• **Problem to solve**: Range to reproduce from the entries below: the line with "## Telegram播放", the line with "唯一资源电报群：[点我入群]", and every line in between. Give them exactly and give nothing else.
[Opening Records for this task section]
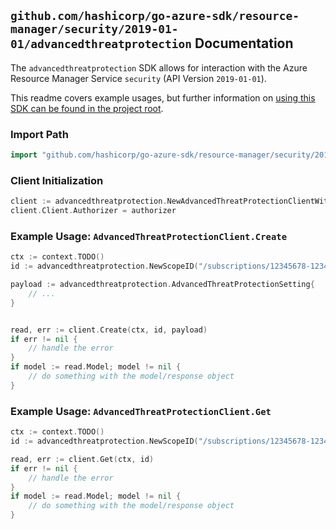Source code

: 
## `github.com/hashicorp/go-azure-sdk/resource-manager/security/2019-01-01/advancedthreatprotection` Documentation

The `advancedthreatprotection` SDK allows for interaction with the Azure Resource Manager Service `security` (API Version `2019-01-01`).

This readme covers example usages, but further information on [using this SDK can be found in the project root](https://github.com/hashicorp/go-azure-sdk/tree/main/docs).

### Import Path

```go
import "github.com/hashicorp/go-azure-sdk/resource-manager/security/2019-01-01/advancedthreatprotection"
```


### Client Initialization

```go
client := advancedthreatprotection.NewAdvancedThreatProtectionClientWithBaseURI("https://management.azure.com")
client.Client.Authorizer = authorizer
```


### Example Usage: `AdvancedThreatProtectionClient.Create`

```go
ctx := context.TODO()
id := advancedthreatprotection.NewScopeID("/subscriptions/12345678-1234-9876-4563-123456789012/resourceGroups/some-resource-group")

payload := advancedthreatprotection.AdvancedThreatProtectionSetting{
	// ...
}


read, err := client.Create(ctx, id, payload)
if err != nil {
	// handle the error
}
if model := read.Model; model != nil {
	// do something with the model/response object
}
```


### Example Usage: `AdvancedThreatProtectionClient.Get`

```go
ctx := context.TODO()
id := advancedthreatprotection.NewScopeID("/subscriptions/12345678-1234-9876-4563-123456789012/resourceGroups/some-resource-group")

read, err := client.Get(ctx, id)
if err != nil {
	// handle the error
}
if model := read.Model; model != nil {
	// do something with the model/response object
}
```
[Closing Records for this task section]
[Opening Records for this task section]
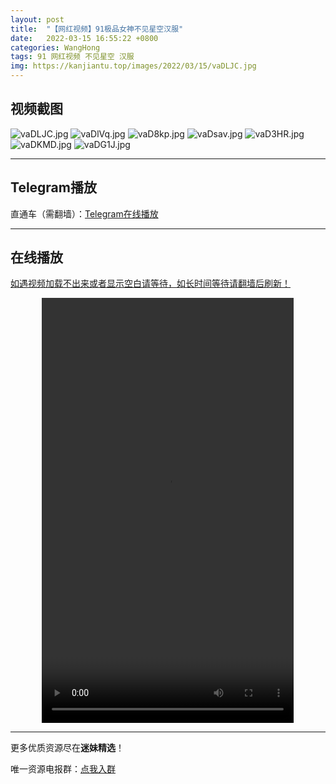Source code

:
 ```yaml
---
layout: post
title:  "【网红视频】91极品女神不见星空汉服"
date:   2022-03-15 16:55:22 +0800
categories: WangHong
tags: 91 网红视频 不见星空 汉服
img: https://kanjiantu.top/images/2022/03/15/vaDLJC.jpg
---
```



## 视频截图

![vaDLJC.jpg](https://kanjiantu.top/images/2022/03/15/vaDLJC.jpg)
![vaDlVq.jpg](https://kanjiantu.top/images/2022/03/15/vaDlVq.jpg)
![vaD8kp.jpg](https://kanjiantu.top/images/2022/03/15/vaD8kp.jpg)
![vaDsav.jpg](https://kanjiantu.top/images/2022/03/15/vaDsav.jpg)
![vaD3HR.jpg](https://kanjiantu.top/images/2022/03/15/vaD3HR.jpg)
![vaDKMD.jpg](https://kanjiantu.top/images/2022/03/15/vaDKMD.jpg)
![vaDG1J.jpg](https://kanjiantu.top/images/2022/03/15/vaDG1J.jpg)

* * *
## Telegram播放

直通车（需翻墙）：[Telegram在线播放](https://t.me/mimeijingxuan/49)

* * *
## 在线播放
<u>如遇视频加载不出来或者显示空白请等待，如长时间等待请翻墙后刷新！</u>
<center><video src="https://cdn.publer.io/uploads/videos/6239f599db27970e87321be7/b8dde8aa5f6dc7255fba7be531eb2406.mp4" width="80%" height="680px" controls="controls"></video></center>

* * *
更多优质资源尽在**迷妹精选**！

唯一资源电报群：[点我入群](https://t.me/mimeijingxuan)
[Closing Records for this task section]
• **Reply to the exercise**:
## Telegram播放

直通车（需翻墙）：[Telegram在线播放](https://t.me/mimeijingxuan/49)

* * *
## 在线播放
<u>如遇视频加载不出来或者显示空白请等待，如长时间等待请翻墙后刷新！</u>
<center><video src="https://cdn.publer.io/uploads/videos/6239f599db27970e87321be7/b8dde8aa5f6dc7255fba7be531eb2406.mp4" width="80%" height="680px" controls="controls"></video></center>

* * *
更多优质资源尽在**迷妹精选**！

唯一资源电报群：[点我入群](https://t.me/mimeijingxuan)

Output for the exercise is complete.